● **THE PROBLEM**
Please copy out the entries below exactly, beginning with the line that contains "subscribe avse-challenge YourFirstName" and ending with the line that contains "- [Data Specifications](/challenge-data/data-spec.md)", and include nothing outside that span.

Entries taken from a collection

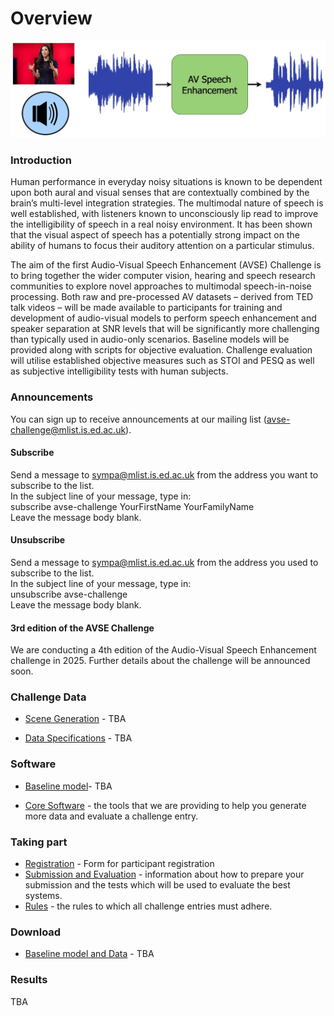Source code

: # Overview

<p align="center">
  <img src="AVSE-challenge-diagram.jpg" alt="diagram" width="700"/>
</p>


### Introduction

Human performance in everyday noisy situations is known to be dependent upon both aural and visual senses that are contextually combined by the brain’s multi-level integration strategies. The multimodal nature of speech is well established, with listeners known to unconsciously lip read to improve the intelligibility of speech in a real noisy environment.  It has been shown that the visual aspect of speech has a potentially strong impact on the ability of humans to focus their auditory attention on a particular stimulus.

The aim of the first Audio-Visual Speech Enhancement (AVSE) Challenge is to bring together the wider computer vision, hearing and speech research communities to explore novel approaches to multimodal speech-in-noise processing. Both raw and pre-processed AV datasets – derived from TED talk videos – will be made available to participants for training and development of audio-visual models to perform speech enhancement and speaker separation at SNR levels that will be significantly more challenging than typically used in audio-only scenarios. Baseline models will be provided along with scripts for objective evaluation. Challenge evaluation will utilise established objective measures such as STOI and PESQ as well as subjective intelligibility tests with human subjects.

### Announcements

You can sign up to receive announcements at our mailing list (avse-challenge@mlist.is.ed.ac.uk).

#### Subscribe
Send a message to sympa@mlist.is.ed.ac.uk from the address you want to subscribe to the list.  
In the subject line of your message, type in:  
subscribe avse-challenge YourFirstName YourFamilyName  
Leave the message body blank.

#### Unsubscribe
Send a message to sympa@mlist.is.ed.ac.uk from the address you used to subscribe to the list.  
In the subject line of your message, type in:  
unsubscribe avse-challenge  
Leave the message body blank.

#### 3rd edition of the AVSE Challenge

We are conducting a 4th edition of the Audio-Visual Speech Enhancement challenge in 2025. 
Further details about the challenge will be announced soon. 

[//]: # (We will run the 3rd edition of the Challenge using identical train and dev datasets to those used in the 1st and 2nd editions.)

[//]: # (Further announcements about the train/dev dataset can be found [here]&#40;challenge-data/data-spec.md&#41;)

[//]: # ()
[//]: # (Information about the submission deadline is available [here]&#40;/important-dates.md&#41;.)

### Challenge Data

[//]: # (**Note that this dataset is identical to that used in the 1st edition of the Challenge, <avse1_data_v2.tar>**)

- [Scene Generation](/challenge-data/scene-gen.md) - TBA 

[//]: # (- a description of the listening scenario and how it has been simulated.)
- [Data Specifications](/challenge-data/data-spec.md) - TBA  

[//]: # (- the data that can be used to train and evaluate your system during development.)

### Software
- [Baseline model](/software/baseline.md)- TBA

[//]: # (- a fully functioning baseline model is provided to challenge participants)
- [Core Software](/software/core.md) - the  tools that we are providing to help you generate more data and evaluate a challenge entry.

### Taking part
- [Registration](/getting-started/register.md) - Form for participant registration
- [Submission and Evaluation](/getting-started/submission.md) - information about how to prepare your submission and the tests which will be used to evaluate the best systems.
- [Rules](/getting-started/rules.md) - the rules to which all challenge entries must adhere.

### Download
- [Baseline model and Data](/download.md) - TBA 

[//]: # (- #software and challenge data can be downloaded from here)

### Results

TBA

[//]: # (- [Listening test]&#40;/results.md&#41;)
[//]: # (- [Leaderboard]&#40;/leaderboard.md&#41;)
==
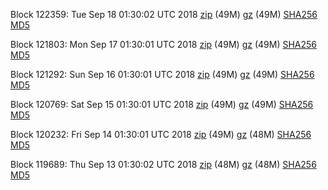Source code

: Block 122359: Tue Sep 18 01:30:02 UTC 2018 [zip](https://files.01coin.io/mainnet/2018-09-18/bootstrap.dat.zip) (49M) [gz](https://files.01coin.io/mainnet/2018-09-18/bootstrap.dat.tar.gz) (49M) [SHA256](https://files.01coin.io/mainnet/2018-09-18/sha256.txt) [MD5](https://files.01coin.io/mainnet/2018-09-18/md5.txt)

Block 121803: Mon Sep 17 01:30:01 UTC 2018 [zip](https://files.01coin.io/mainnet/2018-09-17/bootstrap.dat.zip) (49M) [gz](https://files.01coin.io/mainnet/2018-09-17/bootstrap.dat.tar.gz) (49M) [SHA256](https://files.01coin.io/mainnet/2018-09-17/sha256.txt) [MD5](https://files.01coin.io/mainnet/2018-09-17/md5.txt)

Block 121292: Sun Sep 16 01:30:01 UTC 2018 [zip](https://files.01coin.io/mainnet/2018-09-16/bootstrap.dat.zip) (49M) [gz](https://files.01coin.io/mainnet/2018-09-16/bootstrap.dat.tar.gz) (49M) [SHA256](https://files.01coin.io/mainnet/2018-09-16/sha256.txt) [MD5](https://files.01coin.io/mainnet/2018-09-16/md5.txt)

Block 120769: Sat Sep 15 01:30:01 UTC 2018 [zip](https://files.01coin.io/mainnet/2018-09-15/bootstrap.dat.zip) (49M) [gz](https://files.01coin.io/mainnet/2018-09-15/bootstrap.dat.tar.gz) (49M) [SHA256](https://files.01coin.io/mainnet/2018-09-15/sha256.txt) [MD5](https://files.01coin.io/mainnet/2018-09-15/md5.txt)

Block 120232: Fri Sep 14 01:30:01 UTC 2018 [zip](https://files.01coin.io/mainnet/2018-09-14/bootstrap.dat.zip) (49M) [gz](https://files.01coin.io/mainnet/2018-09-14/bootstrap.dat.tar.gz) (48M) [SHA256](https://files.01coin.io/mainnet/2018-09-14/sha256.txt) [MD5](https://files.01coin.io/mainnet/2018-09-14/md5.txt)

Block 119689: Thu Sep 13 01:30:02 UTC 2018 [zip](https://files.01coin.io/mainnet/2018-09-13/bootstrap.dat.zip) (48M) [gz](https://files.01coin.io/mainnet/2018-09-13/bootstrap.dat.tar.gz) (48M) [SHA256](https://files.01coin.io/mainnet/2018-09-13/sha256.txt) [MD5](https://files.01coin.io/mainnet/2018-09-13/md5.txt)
---
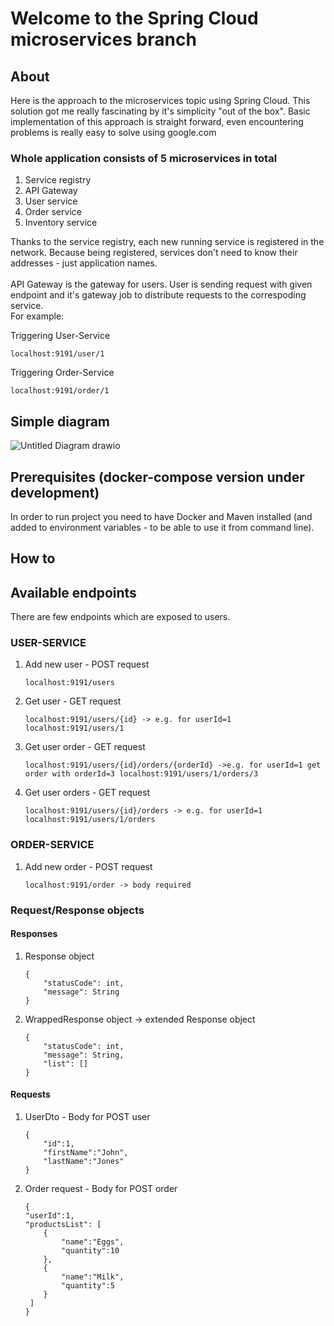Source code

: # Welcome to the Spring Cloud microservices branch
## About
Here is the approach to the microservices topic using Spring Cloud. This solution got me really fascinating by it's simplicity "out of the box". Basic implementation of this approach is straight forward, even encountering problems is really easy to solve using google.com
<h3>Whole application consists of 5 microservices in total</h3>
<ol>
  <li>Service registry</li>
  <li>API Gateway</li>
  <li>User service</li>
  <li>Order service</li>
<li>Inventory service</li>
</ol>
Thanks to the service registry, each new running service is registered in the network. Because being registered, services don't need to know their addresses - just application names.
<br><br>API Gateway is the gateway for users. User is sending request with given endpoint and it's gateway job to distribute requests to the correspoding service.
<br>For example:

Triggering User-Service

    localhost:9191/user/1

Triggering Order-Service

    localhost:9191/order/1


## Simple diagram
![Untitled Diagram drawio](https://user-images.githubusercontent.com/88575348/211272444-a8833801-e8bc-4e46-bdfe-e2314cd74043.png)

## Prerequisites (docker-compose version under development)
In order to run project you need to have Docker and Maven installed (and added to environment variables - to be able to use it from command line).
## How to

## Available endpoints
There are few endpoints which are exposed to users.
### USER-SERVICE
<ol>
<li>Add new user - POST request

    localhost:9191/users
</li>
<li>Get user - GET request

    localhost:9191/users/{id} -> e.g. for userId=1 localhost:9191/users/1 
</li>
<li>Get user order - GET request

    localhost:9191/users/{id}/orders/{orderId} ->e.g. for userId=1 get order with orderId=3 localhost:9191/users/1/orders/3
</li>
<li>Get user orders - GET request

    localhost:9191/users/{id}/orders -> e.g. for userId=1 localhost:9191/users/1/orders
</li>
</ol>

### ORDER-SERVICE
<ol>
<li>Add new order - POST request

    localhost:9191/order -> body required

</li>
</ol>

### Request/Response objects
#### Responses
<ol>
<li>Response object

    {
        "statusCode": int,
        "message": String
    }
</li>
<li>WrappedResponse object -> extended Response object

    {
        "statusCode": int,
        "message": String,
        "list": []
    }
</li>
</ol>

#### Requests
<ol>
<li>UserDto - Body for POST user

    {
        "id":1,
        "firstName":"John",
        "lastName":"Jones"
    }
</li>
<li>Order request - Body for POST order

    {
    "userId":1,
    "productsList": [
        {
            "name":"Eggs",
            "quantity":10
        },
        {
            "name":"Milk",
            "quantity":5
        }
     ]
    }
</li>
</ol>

● **RESULT OF THIS EXERCISE**
subscribe avse-challenge YourFirstName YourFamilyName  
Leave the message body blank.

#### Unsubscribe
Send a message to sympa@mlist.is.ed.ac.uk from the address you used to subscribe to the list.  
In the subject line of your message, type in:  
unsubscribe avse-challenge  
Leave the message body blank.

#### 3rd edition of the AVSE Challenge

We are conducting a 4th edition of the Audio-Visual Speech Enhancement challenge in 2025. 
Further details about the challenge will be announced soon. 

[//]: # (We will run the 3rd edition of the Challenge using identical train and dev datasets to those used in the 1st and 2nd editions.)

[//]: # (Further announcements about the train/dev dataset can be found [here]&#40;challenge-data/data-spec.md&#41;)

[//]: # ()
[//]: # (Information about the submission deadline is available [here]&#40;/important-dates.md&#41;.)

### Challenge Data

[//]: # (**Note that this dataset is identical to that used in the 1st edition of the Challenge, <avse1_data_v2.tar>**)

- [Scene Generation](/challenge-data/scene-gen.md) - TBA 

[//]: # (- a description of the listening scenario and how it has been simulated.)
- [Data Specifications](/challenge-data/data-spec.md) - TBA  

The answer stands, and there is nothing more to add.